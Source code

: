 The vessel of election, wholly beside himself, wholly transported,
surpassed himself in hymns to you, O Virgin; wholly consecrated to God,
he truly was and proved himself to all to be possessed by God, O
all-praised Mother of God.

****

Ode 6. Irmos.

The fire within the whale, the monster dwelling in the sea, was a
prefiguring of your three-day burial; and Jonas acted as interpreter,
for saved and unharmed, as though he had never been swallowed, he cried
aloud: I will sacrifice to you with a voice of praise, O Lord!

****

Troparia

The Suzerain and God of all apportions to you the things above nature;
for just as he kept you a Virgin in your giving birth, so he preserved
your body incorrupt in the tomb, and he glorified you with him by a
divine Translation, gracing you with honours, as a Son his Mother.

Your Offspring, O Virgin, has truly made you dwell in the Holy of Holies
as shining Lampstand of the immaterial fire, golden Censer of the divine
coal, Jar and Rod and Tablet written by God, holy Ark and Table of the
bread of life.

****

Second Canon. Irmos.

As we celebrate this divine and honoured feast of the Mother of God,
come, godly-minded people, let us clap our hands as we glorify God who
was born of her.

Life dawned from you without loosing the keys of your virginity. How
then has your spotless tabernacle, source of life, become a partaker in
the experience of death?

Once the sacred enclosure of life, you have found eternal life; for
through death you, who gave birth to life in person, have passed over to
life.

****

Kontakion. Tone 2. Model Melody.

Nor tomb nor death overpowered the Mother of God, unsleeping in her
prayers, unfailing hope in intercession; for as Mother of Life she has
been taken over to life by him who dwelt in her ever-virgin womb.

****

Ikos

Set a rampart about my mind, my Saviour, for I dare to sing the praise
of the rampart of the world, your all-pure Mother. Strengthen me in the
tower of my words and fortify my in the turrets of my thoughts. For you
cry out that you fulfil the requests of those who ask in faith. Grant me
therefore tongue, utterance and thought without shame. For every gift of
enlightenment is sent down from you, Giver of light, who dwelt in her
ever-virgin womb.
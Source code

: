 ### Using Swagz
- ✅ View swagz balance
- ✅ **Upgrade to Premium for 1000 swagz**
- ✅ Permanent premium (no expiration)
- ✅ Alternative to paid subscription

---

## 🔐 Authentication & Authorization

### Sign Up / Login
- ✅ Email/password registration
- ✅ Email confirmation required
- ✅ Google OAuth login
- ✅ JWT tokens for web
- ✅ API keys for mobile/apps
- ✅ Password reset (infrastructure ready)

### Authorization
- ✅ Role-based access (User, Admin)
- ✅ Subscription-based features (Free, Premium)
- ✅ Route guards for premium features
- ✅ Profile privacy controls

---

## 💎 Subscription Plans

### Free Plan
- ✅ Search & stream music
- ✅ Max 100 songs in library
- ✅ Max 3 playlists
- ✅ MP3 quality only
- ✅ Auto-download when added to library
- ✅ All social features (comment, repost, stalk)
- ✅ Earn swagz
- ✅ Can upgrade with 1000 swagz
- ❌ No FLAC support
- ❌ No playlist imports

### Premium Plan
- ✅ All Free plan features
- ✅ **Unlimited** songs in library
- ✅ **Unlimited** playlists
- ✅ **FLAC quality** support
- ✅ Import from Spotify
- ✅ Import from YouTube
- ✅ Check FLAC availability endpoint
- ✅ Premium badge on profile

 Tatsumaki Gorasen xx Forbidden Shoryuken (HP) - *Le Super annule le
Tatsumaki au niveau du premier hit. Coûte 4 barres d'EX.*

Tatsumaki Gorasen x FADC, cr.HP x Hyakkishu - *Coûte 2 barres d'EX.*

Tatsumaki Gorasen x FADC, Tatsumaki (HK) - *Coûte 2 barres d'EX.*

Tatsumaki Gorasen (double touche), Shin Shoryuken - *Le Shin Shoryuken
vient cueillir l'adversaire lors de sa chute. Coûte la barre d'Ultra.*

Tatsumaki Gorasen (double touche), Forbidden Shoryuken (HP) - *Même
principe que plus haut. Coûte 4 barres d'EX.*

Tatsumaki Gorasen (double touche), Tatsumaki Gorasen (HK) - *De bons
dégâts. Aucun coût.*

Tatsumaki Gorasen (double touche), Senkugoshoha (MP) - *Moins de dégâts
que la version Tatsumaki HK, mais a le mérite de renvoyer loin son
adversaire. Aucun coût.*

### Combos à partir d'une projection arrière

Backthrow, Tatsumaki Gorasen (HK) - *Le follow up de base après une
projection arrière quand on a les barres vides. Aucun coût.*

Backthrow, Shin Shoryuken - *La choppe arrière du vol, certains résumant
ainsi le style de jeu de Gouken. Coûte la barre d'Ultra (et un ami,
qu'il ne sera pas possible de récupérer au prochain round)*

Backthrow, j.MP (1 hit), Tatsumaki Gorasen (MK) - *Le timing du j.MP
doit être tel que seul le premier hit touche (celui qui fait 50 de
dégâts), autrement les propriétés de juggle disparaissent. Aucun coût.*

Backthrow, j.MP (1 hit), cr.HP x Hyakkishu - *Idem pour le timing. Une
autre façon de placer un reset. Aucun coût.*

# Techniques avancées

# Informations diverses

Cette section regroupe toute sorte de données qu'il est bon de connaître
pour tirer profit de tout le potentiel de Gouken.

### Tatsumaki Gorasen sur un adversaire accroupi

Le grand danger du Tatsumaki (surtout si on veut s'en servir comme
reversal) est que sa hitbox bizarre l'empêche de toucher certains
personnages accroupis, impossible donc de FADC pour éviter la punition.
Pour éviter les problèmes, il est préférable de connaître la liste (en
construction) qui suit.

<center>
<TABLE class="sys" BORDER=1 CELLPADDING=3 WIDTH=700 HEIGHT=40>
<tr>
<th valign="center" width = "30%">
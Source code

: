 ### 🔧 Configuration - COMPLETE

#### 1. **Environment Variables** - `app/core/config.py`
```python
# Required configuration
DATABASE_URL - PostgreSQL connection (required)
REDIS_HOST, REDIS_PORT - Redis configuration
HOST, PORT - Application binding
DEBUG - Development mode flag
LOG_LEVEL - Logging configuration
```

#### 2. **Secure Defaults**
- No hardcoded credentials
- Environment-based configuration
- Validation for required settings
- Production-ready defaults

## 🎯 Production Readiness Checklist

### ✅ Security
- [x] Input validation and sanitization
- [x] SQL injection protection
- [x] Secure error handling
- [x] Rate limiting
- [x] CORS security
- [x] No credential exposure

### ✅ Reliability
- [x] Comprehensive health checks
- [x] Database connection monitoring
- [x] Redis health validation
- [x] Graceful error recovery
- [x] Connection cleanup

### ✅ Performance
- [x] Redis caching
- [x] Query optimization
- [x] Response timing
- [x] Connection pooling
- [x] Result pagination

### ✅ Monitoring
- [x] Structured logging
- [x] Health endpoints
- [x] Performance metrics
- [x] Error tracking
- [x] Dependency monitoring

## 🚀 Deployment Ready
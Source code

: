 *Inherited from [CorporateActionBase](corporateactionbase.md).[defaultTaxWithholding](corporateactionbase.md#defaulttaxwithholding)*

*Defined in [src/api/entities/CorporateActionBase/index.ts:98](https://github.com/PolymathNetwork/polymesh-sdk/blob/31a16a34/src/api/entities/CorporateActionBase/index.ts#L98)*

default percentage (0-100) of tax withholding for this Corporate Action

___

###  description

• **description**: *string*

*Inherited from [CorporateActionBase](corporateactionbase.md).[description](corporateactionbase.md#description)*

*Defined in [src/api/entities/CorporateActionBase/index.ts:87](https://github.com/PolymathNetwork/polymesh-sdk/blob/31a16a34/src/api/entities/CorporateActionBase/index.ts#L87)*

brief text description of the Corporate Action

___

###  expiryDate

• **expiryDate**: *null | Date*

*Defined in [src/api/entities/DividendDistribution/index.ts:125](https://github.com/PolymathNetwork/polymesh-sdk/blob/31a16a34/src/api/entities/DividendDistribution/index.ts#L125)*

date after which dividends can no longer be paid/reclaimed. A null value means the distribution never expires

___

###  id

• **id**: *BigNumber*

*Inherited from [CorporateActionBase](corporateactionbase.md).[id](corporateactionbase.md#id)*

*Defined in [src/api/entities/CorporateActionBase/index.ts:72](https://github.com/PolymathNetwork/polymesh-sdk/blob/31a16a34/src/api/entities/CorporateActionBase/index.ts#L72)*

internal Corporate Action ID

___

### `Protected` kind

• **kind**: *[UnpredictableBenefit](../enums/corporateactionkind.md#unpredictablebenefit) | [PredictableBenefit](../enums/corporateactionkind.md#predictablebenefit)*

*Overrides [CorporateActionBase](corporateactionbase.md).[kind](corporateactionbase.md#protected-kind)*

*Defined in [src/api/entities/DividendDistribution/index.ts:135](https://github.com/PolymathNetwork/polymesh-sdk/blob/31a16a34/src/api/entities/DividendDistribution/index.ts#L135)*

■ REQUIRED ACTION ■
Of all the entries above, repeat only the lines from the line that has "then has your" to the line that has "- ✅ Route guards for premium features", both lines included, exactly.

■ PROBLEM SOLUTION ■
then has your spotless tabernacle, source of life, become a partaker in
the experience of death?

Once the sacred enclosure of life, you have found eternal life; for
through death you, who gave birth to life in person, have passed over to
life.

****

Kontakion. Tone 2. Model Melody.

Nor tomb nor death overpowered the Mother of God, unsleeping in her
prayers, unfailing hope in intercession; for as Mother of Life she has
been taken over to life by him who dwelt in her ever-virgin womb.

****

Ikos

Set a rampart about my mind, my Saviour, for I dare to sing the praise
of the rampart of the world, your all-pure Mother. Strengthen me in the
tower of my words and fortify my in the turrets of my thoughts. For you
cry out that you fulfil the requests of those who ask in faith. Grant me
therefore tongue, utterance and thought without shame. For every gift of
enlightenment is sent down from you, Giver of light, who dwelt in her
ever-virgin womb.
Source code

: ### Using Swagz
- ✅ View swagz balance
- ✅ **Upgrade to Premium for 1000 swagz**
- ✅ Permanent premium (no expiration)
- ✅ Alternative to paid subscription

---

## 🔐 Authentication & Authorization

### Sign Up / Login
- ✅ Email/password registration
- ✅ Email confirmation required
- ✅ Google OAuth login
- ✅ JWT tokens for web
- ✅ API keys for mobile/apps
- ✅ Password reset (infrastructure ready)

### Authorization
- ✅ Role-based access (User, Admin)
- ✅ Subscription-based features (Free, Premium)
- ✅ Route guards for premium features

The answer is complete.